[Saved data entries]
........
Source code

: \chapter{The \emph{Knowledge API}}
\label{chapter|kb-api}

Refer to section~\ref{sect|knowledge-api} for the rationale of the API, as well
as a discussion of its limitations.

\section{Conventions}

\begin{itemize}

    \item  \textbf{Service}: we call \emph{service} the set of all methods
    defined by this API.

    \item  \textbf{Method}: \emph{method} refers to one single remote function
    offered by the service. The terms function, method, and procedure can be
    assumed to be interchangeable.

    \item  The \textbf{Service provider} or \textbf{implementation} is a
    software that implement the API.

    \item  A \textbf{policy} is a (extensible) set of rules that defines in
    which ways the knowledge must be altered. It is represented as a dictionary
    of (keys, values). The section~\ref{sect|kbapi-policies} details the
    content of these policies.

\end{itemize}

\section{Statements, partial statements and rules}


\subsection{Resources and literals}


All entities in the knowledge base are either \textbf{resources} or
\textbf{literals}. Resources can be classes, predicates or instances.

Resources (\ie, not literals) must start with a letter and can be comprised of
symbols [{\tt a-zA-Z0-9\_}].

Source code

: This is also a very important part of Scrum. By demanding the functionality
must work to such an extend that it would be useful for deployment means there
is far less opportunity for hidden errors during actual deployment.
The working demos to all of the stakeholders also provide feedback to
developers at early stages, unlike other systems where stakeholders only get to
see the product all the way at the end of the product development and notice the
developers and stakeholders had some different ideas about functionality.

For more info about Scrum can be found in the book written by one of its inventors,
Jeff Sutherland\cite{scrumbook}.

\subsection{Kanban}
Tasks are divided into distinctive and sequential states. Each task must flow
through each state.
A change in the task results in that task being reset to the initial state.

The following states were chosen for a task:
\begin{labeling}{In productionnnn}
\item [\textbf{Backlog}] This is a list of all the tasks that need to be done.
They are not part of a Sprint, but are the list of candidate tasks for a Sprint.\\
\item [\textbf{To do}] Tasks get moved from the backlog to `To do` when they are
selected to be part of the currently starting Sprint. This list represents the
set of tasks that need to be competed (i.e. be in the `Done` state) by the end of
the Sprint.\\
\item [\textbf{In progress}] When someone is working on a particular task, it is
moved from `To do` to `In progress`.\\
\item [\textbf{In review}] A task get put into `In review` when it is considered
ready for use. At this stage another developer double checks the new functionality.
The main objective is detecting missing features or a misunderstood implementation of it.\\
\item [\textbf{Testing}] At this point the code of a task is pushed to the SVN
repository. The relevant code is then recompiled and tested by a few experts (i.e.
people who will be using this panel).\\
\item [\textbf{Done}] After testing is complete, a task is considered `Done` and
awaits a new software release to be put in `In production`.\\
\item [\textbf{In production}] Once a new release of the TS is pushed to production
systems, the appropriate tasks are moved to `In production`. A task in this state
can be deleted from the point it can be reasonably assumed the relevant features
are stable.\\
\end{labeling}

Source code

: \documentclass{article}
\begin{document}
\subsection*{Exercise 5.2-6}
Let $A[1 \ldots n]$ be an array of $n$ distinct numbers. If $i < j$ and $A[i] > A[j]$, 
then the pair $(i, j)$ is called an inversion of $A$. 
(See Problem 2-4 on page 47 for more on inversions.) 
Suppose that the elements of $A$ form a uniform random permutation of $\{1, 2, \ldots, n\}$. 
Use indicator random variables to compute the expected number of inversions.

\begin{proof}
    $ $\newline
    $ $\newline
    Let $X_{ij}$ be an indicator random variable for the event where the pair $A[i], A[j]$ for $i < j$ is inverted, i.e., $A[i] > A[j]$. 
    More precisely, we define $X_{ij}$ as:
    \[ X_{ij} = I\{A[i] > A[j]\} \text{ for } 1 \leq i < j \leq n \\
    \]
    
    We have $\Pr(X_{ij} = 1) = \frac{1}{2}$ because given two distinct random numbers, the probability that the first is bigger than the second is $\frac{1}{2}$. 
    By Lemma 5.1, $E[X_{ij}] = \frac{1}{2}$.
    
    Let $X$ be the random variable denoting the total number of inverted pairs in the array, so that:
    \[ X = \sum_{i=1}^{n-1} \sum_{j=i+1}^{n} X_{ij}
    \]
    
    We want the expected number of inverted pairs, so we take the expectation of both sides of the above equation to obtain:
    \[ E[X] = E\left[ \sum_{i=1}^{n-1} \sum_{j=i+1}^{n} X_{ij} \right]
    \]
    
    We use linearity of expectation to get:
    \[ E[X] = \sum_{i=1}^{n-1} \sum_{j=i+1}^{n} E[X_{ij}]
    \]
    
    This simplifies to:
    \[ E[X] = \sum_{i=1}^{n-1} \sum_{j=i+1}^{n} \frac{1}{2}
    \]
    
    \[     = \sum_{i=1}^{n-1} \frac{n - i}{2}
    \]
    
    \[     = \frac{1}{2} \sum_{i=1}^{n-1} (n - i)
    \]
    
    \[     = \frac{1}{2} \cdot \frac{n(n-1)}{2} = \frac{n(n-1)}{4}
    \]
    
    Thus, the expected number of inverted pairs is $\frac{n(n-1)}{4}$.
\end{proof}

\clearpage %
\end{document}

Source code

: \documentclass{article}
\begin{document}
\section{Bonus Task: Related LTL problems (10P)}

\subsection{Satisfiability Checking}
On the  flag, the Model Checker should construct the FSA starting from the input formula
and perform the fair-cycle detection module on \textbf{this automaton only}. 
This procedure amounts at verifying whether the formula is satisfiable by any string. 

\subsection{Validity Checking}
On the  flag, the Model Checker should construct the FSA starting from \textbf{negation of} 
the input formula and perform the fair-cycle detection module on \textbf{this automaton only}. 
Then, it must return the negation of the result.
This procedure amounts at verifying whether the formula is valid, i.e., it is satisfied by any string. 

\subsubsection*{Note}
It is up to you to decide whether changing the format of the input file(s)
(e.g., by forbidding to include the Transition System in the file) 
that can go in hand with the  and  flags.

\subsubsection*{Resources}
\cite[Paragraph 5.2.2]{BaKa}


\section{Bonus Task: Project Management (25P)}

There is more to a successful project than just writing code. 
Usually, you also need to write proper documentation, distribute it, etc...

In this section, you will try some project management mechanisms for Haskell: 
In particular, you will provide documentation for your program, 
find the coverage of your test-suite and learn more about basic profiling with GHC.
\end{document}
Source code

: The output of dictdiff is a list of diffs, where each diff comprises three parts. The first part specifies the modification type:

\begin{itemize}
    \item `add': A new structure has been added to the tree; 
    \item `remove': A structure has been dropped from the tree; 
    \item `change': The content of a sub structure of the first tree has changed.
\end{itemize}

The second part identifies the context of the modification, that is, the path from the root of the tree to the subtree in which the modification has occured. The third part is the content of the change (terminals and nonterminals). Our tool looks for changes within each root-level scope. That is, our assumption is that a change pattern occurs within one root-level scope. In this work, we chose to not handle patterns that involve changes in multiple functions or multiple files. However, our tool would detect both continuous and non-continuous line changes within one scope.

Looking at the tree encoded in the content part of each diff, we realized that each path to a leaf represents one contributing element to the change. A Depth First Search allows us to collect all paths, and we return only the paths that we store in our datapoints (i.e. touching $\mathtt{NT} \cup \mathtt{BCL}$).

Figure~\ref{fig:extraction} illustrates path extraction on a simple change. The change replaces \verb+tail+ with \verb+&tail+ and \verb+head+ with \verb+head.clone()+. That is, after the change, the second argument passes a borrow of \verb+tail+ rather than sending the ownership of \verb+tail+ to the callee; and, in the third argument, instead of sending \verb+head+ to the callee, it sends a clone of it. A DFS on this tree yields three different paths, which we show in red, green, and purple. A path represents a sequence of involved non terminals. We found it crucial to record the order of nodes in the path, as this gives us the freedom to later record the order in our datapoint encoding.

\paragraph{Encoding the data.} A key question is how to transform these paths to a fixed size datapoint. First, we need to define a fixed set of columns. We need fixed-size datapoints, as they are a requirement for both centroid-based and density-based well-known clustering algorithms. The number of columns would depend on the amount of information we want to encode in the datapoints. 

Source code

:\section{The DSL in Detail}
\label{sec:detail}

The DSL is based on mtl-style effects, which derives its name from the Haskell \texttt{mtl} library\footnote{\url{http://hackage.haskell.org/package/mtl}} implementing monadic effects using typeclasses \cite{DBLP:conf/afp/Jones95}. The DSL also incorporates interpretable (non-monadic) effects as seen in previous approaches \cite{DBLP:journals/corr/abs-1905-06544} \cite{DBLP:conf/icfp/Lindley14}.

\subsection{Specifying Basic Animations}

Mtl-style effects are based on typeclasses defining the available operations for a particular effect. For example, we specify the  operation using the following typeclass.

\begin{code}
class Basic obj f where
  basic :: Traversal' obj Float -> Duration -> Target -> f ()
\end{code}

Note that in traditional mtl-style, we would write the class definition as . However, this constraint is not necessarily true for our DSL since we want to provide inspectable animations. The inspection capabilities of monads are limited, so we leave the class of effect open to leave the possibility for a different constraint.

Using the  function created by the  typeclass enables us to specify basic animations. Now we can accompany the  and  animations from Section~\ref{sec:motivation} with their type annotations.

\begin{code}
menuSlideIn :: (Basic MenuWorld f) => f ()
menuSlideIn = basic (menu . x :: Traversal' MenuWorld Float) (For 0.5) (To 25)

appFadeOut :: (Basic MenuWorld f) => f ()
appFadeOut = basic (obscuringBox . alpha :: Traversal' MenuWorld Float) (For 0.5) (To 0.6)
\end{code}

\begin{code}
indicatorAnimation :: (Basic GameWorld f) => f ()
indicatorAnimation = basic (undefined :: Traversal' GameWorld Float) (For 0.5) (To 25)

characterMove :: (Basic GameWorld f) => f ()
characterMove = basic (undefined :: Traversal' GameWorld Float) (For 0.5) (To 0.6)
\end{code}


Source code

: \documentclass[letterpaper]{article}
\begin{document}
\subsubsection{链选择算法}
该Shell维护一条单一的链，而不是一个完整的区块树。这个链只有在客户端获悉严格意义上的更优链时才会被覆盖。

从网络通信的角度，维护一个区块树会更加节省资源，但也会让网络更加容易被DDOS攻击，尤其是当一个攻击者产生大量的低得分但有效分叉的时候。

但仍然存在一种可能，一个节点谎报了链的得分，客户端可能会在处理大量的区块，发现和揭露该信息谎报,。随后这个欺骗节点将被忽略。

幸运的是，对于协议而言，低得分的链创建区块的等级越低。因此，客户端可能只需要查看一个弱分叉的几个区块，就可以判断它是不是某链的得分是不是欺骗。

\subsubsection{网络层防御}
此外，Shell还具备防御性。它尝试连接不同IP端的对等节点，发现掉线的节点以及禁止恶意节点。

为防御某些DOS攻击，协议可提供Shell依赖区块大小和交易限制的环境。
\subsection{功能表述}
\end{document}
........
> **WHAT YOU ARE ASKED TO DO**:
A faithful copy is required of the lines from the one with "从网络通信的角度，维护一个区" through the last line of the data; please add nothing.

> **COMPLETED EXERCISE**:
从网络通信的角度，维护一个区块树会更加节省资源，但也会让网络更加容易被DDOS攻击，尤其是当一个攻击者产生大量的低得分但有效分叉的时候。

但仍然存在一种可能，一个节点谎报了链的得分，客户端可能会在处理大量的区块，发现和揭露该信息谎报,。随后这个欺骗节点将被忽略。

幸运的是，对于协议而言，低得分的链创建区块的等级越低。因此，客户端可能只需要查看一个弱分叉的几个区块，就可以判断它是不是某链的得分是不是欺骗。

\subsubsection{网络层防御}
此外，Shell还具备防御性。它尝试连接不同IP端的对等节点，发现掉线的节点以及禁止恶意节点。

为防御某些DOS攻击，协议可提供Shell依赖区块大小和交易限制的环境。
\subsection{功能表述}
\end{document}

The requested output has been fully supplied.